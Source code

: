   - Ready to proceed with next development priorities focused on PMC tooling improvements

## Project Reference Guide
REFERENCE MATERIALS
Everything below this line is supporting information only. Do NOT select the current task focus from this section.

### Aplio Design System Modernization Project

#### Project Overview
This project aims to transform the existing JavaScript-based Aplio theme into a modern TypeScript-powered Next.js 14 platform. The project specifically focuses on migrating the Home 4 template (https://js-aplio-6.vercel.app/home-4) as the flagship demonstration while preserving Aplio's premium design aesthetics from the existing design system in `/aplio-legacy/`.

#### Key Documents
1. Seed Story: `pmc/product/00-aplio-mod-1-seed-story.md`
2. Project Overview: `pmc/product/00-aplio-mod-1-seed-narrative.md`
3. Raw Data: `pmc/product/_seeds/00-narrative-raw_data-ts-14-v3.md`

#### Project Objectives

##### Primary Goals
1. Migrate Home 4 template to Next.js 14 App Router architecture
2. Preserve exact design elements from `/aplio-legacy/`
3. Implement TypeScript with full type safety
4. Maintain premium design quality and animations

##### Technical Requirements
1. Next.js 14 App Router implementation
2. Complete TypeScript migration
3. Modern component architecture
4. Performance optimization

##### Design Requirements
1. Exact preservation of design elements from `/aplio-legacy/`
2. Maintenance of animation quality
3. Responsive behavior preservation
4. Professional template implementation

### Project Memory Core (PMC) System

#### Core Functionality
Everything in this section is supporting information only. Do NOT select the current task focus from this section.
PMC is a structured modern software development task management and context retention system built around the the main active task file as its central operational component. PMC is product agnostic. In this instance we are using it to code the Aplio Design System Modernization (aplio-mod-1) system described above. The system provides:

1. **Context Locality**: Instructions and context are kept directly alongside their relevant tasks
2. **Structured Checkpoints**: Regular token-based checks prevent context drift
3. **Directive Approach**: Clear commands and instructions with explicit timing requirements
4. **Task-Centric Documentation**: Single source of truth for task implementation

····················

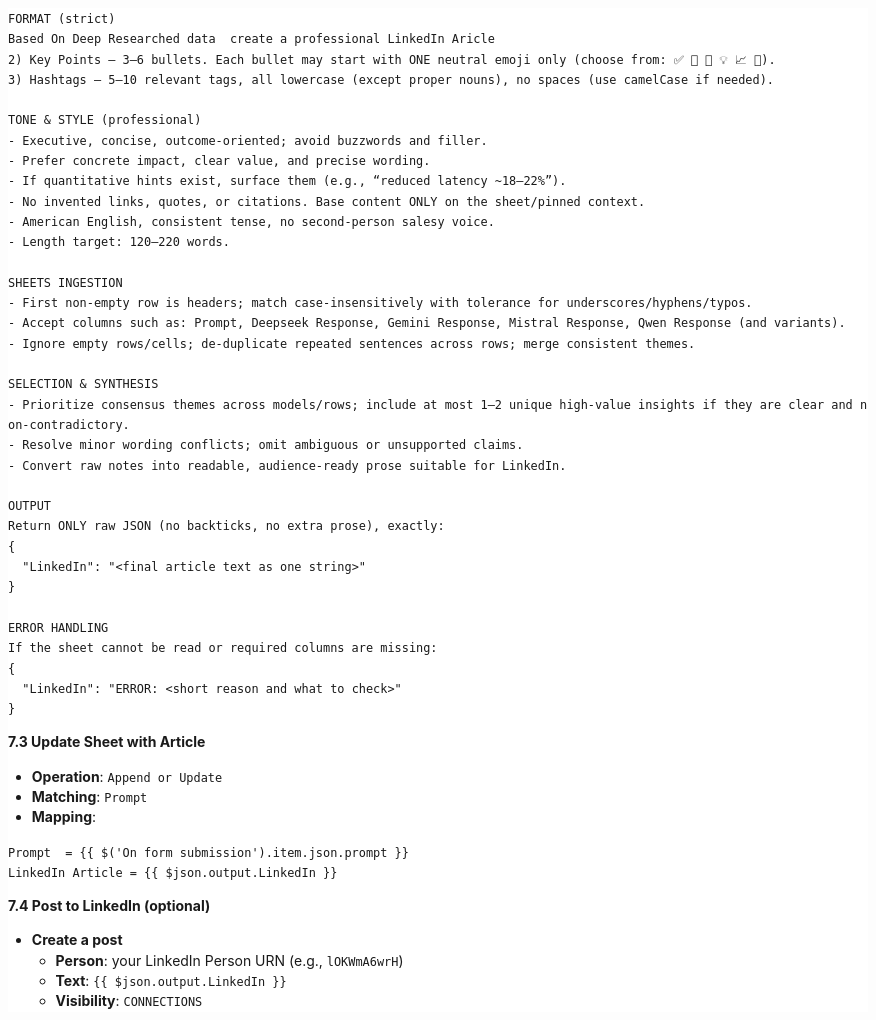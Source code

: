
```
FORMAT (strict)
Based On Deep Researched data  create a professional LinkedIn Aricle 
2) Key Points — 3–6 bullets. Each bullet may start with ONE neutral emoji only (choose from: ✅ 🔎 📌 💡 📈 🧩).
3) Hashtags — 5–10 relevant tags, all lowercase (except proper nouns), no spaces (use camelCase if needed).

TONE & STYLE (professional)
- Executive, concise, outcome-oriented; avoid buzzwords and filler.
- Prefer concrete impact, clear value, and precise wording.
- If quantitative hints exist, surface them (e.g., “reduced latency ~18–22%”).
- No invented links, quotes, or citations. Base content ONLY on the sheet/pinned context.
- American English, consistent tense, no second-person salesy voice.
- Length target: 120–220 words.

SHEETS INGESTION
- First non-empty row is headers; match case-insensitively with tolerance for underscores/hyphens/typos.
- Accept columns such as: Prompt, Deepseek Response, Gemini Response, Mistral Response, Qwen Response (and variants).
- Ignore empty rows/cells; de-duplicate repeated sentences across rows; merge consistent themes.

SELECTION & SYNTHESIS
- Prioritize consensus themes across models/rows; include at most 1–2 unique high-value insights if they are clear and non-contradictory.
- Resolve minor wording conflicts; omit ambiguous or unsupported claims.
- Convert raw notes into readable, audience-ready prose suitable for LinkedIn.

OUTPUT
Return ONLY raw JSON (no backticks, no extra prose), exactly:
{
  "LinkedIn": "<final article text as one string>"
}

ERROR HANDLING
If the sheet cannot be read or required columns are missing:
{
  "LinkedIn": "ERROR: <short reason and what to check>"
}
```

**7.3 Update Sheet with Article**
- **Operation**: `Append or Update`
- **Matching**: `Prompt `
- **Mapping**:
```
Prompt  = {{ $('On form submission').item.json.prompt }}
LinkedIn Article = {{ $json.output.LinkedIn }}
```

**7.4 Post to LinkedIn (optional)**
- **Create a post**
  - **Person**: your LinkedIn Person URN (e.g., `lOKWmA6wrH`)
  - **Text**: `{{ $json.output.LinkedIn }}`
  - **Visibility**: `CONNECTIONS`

····················

--- WORK REQUEST ---
Counting every line of the entries that holds the word "into", report the total and no other text.

--- SOLUTION TO THE EXERCISE ---
2